= Required action =
All entries should be printed precisely as written.

= Input =
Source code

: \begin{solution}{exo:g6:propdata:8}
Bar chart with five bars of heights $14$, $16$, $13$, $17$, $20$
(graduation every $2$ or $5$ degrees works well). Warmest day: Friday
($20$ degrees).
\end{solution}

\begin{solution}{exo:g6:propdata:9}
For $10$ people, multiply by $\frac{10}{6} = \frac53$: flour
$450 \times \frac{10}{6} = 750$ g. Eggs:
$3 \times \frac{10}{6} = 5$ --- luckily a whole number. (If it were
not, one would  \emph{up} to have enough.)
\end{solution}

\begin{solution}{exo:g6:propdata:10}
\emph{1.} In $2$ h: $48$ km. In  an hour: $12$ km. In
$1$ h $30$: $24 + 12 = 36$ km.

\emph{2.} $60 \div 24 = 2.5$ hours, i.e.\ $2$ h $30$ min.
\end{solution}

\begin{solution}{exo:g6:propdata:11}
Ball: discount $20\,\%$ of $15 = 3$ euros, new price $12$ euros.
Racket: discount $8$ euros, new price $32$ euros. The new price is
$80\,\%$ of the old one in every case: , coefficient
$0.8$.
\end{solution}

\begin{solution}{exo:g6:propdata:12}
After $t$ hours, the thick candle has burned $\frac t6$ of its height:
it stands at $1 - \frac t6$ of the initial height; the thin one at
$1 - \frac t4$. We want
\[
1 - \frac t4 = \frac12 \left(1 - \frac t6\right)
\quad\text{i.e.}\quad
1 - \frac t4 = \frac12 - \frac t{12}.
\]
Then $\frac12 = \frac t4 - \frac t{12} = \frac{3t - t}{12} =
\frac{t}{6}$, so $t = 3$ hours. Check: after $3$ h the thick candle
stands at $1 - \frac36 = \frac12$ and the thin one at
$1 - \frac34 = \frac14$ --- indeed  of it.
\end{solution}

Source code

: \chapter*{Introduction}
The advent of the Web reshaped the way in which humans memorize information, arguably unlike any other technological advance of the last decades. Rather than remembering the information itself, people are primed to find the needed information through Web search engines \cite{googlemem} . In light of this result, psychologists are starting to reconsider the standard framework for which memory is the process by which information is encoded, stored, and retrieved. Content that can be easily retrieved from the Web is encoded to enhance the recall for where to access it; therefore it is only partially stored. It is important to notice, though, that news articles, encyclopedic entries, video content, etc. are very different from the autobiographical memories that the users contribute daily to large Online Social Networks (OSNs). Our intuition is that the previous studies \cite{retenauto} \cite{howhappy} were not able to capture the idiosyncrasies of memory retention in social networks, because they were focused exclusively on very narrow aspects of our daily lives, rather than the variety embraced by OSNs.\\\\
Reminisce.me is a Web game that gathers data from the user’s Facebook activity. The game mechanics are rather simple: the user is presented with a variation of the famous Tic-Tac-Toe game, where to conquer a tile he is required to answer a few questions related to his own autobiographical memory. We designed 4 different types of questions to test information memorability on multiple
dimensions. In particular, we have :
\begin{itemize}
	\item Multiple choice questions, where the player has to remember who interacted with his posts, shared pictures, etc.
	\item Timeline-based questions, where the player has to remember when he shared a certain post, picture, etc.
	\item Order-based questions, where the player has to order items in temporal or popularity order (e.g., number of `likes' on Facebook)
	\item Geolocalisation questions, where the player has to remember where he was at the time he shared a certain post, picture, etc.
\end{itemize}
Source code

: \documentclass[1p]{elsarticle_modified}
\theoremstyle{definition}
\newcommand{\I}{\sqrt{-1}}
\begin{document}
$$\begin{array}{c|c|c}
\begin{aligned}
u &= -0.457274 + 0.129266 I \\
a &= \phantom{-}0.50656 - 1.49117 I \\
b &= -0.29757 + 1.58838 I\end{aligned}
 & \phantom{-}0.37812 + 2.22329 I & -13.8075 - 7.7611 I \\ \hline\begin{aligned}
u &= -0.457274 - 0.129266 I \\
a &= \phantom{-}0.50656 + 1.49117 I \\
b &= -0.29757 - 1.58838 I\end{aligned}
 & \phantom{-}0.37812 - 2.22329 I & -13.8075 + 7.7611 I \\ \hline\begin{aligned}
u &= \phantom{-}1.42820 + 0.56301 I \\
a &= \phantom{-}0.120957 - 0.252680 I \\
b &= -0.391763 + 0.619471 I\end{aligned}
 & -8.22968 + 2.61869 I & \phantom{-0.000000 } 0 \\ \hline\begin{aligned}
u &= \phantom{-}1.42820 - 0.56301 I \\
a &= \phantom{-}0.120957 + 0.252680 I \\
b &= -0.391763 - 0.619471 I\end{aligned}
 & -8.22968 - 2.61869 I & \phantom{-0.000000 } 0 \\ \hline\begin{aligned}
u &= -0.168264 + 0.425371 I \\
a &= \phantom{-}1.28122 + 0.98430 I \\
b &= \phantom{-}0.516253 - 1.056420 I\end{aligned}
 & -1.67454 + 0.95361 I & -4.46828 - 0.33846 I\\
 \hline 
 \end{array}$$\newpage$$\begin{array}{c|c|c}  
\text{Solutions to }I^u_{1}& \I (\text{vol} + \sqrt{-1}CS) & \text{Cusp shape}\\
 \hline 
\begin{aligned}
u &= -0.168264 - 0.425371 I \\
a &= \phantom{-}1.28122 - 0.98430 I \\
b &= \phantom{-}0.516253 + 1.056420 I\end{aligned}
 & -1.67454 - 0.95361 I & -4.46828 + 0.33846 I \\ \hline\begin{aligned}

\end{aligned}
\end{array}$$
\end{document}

= Response to the exercise =
Source code

: \begin{solution}{exo:g6:propdata:8}
Bar chart with five bars of heights $14$, $16$, $13$, $17$, $20$
(graduation every $2$ or $5$ degrees works well). Warmest day: Friday
($20$ degrees).
\end{solution}

\begin{solution}{exo:g6:propdata:9}
For $10$ people, multiply by $\frac{10}{6} = \frac53$: flour
$450 \times \frac{10}{6} = 750$ g. Eggs:
$3 \times \frac{10}{6} = 5$ --- luckily a whole number. (If it were
not, one would  \emph{up} to have enough.)
\end{solution}

\begin{solution}{exo:g6:propdata:10}
\emph{1.} In $2$ h: $48$ km. In  an hour: $12$ km. In
$1$ h $30$: $24 + 12 = 36$ km.

\emph{2.} $60 \div 24 = 2.5$ hours, i.e.\ $2$ h $30$ min.
\end{solution}

\begin{solution}{exo:g6:propdata:11}
Ball: discount $20\,\%$ of $15 = 3$ euros, new price $12$ euros.
Racket: discount $8$ euros, new price $32$ euros. The new price is
$80\,\%$ of the old one in every case: , coefficient
$0.8$.
\end{solution}

\begin{solution}{exo:g6:propdata:12}
After $t$ hours, the thick candle has burned $\frac t6$ of its height:
it stands at $1 - \frac t6$ of the initial height; the thin one at
$1 - \frac t4$. We want
\[
1 - \frac t4 = \frac12 \left(1 - \frac t6\right)
\quad\text{i.e.}\quad
1 - \frac t4 = \frac12 - \frac t{12}.
\]
Then $\frac12 = \frac t4 - \frac t{12} = \frac{3t - t}{12} =
\frac{t}{6}$, so $t = 3$ hours. Check: after $3$ h the thick candle
stands at $1 - \frac36 = \frac12$ and the thin one at
$1 - \frac34 = \frac14$ --- indeed  of it.
\end{solution}

Source code

: \chapter*{Introduction}
The advent of the Web reshaped the way in which humans memorize information, arguably unlike any other technological advance of the last decades. Rather than remembering the information itself, people are primed to find the needed information through Web search engines \cite{googlemem} . In light of this result, psychologists are starting to reconsider the standard framework for which memory is the process by which information is encoded, stored, and retrieved. Content that can be easily retrieved from the Web is encoded to enhance the recall for where to access it; therefore it is only partially stored. It is important to notice, though, that news articles, encyclopedic entries, video content, etc. are very different from the autobiographical memories that the users contribute daily to large Online Social Networks (OSNs). Our intuition is that the previous studies \cite{retenauto} \cite{howhappy} were not able to capture the idiosyncrasies of memory retention in social networks, because they were focused exclusively on very narrow aspects of our daily lives, rather than the variety embraced by OSNs.\\\\
Reminisce.me is a Web game that gathers data from the user’s Facebook activity. The game mechanics are rather simple: the user is presented with a variation of the famous Tic-Tac-Toe game, where to conquer a tile he is required to answer a few questions related to his own autobiographical memory. We designed 4 different types of questions to test information memorability on multiple
dimensions. In particular, we have :
\begin{itemize}
	\item Multiple choice questions, where the player has to remember who interacted with his posts, shared pictures, etc.
	\item Timeline-based questions, where the player has to remember when he shared a certain post, picture, etc.
	\item Order-based questions, where the player has to order items in temporal or popularity order (e.g., number of `likes' on Facebook)
	\item Geolocalisation questions, where the player has to remember where he was at the time he shared a certain post, picture, etc.
\end{itemize}
Source code

: \documentclass[1p]{elsarticle_modified}
\theoremstyle{definition}
\newcommand{\I}{\sqrt{-1}}
\begin{document}
$$\begin{array}{c|c|c}
\begin{aligned}
u &= -0.457274 + 0.129266 I \\
a &= \phantom{-}0.50656 - 1.49117 I \\
b &= -0.29757 + 1.58838 I\end{aligned}
 & \phantom{-}0.37812 + 2.22329 I & -13.8075 - 7.7611 I \\ \hline\begin{aligned}
u &= -0.457274 - 0.129266 I \\
a &= \phantom{-}0.50656 + 1.49117 I \\
b &= -0.29757 - 1.58838 I\end{aligned}
 & \phantom{-}0.37812 - 2.22329 I & -13.8075 + 7.7611 I \\ \hline\begin{aligned}
u &= \phantom{-}1.42820 + 0.56301 I \\
a &= \phantom{-}0.120957 - 0.252680 I \\
b &= -0.391763 + 0.619471 I\end{aligned}
 & -8.22968 + 2.61869 I & \phantom{-0.000000 } 0 \\ \hline\begin{aligned}
u &= \phantom{-}1.42820 - 0.56301 I \\
a &= \phantom{-}0.120957 + 0.252680 I \\
b &= -0.391763 - 0.619471 I\end{aligned}
 & -8.22968 - 2.61869 I & \phantom{-0.000000 } 0 \\ \hline\begin{aligned}
u &= -0.168264 + 0.425371 I \\
a &= \phantom{-}1.28122 + 0.98430 I \\
b &= \phantom{-}0.516253 - 1.056420 I\end{aligned}
 & -1.67454 + 0.95361 I & -4.46828 - 0.33846 I\\
 \hline 
 \end{array}$$\newpage$$\begin{array}{c|c|c}  
\text{Solutions to }I^u_{1}& \I (\text{vol} + \sqrt{-1}CS) & \text{Cusp shape}\\
 \hline 
\begin{aligned}
u &= -0.168264 - 0.425371 I \\
a &= \phantom{-}1.28122 - 0.98430 I \\
b &= \phantom{-}0.516253 + 1.056420 I\end{aligned}
 & -1.67454 - 0.95361 I & -4.46828 + 0.33846 I \\ \hline\begin{aligned}

\end{aligned}
\end{array}$$
\end{document}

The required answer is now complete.